Thanks to Jacqui Rowe, who nominated us, we’re taking part in the “My Writing Process” blog tour.
You can see Jacqui’s blog at http://brummagemscrewdriver.com/2014/04/
The idea is that we answer 4 questions about our writing process:
1) What are we working on?
We are currently writing books 3 and 4 in the comic fantasy world that started with Clovenhoof, where Satan is made redundant from Hell and has to come to terms with living in suburban Birmingham.
The new books are known by the working titles of “Monk Story” and “Joan of Arc”. You can see that we need better titles for these.
The monk story is based on the monastery on Bardsey Island, which we visited in the story of “Pigeonwings”, our second novel. We loved the characters of the monks so much that we thought they deserved their own novel.
The Joan of Arc story is a road trip across Europe, featuring some of the saints that we have met in our previous stories. Joan is a wonderful character, she’s an optimistic bundle of energy who wants to make everything better. She’s accompanied by St Francis who goes everywhere with a huge, man-eating wolf, and St Christopher, who was appalled to discover that the pope declared in 1969 that he never actually existed, which brings its own problems.
2) How does our work differ from others of its genre?

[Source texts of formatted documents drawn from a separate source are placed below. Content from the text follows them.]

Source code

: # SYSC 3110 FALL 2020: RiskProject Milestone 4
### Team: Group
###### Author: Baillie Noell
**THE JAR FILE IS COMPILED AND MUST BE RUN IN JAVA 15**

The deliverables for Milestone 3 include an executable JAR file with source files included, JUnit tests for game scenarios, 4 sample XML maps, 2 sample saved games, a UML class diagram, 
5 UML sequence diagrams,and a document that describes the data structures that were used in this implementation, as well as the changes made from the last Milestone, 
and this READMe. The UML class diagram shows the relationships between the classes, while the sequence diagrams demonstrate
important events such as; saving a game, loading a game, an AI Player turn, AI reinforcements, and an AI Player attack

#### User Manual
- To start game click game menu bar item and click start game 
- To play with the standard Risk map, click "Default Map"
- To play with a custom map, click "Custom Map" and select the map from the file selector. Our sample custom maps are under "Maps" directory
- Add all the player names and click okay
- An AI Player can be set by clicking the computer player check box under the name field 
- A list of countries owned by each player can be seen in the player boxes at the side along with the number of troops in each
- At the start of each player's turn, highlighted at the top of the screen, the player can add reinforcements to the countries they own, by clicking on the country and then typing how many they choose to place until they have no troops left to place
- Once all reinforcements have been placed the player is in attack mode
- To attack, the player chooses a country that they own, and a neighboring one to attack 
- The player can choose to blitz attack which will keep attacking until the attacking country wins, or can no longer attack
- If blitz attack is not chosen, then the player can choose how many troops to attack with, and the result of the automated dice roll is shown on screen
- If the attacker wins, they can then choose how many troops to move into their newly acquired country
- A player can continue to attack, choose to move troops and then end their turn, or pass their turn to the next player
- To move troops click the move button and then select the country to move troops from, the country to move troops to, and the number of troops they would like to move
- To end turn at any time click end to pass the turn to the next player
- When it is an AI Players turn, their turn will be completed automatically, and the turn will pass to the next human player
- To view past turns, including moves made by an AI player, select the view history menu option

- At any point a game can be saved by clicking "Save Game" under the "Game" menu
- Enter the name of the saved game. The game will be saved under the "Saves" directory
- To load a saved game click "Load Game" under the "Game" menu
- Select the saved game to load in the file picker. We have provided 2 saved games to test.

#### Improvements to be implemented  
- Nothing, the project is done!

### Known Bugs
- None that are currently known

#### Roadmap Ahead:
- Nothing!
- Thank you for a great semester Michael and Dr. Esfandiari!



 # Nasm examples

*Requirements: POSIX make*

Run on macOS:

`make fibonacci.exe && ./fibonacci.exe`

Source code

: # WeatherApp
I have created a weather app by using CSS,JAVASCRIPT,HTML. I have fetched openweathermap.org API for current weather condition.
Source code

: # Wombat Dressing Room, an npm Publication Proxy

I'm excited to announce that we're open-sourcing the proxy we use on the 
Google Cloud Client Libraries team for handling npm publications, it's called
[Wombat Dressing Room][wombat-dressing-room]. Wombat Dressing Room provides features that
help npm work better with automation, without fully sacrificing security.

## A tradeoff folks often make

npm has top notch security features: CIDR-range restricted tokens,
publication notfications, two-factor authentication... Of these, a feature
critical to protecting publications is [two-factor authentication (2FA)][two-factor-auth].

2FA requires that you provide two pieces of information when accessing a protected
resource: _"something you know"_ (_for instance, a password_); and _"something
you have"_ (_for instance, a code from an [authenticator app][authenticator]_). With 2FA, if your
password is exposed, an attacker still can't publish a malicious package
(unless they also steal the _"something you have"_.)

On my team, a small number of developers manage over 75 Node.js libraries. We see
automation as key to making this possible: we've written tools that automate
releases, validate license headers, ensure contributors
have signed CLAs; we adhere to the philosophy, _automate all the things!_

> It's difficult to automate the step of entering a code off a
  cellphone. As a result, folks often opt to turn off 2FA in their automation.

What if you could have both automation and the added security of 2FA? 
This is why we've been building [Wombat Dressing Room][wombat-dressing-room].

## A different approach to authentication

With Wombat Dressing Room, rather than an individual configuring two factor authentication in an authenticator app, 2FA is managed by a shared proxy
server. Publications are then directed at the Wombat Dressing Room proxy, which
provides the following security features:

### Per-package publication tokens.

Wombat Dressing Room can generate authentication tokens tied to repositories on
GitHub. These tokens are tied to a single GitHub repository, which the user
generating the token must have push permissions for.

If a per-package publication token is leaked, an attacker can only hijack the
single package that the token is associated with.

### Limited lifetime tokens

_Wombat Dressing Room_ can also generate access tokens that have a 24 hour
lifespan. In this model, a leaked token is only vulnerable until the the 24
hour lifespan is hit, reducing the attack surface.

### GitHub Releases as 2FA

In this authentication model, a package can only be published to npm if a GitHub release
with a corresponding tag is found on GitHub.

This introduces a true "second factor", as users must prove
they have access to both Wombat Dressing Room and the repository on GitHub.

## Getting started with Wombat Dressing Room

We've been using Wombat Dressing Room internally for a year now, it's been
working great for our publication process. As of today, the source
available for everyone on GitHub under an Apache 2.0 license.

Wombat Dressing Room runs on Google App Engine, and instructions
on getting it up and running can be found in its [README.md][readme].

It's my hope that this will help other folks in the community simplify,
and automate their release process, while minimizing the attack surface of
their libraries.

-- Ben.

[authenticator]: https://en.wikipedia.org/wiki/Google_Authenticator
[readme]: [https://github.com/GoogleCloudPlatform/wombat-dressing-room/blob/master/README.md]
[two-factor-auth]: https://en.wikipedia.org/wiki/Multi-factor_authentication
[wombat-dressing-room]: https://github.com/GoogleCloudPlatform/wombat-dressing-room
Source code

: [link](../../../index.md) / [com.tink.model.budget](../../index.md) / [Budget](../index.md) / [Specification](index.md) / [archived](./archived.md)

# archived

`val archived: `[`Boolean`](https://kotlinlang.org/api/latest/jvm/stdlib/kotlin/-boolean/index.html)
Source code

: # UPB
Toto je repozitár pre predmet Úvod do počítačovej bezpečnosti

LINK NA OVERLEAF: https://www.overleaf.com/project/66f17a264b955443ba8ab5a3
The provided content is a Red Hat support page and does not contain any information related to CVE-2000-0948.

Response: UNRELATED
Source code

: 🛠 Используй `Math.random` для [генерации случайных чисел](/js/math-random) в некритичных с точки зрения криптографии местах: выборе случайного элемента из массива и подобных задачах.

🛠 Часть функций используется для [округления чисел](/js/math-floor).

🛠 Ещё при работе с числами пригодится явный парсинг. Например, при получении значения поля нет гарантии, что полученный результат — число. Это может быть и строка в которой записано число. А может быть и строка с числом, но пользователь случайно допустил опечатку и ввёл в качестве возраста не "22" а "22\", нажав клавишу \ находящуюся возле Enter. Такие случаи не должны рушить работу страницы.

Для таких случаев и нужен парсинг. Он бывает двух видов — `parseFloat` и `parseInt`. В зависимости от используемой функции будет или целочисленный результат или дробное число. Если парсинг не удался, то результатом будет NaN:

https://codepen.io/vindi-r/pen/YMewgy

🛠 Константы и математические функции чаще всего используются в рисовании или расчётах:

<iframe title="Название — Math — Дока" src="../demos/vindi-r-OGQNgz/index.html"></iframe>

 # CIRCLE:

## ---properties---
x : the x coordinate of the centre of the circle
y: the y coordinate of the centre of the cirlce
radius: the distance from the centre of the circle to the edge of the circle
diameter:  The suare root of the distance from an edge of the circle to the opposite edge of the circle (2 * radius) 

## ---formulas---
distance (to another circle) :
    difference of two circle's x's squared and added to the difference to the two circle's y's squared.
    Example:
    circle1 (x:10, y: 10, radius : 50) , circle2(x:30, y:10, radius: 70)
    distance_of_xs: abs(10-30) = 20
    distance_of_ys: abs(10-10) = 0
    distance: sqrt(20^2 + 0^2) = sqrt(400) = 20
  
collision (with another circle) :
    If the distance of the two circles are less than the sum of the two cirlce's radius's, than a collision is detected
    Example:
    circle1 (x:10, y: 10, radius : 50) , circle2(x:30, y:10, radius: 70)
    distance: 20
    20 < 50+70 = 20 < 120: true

We categorise our novels as fantasy, but the humour is really important to us. We find that it’s the part most suited to collaborative writing, as it’s possible to take something funny and stretch it into lots of different directions between the two of us.
3) Why do we write what we do?
We wanted to write something that we are both comfortable with. When we started to think about what that might look like, we considered the types of story that we’d both written and where there was the greatest overlap.
4) How does our writing process work?
We work together at the highest level when we’re about to start a new novel. The “brainstorming ideas” part might involve us throwing ideas into a document over a couple of weeks, it might involve us getting ideas off our friends in the pub, or it might involve us working together over a big sheet of paper. Mostly it involves all of these things.
Next we need to organise these ideas into a plot. This really needs to be done in an extended meet-up session where we use HUGE pieces of paper (wallpaper lining paper is ideal) with lines connecting ideas into plot strands to give us an idea of the order that we need.
Once we know at a high level what our chapters will contain, we work through them in a leapfrogging manner. One of us will write a chapter synopsis for the other. Then we swap, so that we can write the chapter. Then we swap back for editing, to smooth out the style. Working this way, we can turn around two chapters in three weeks.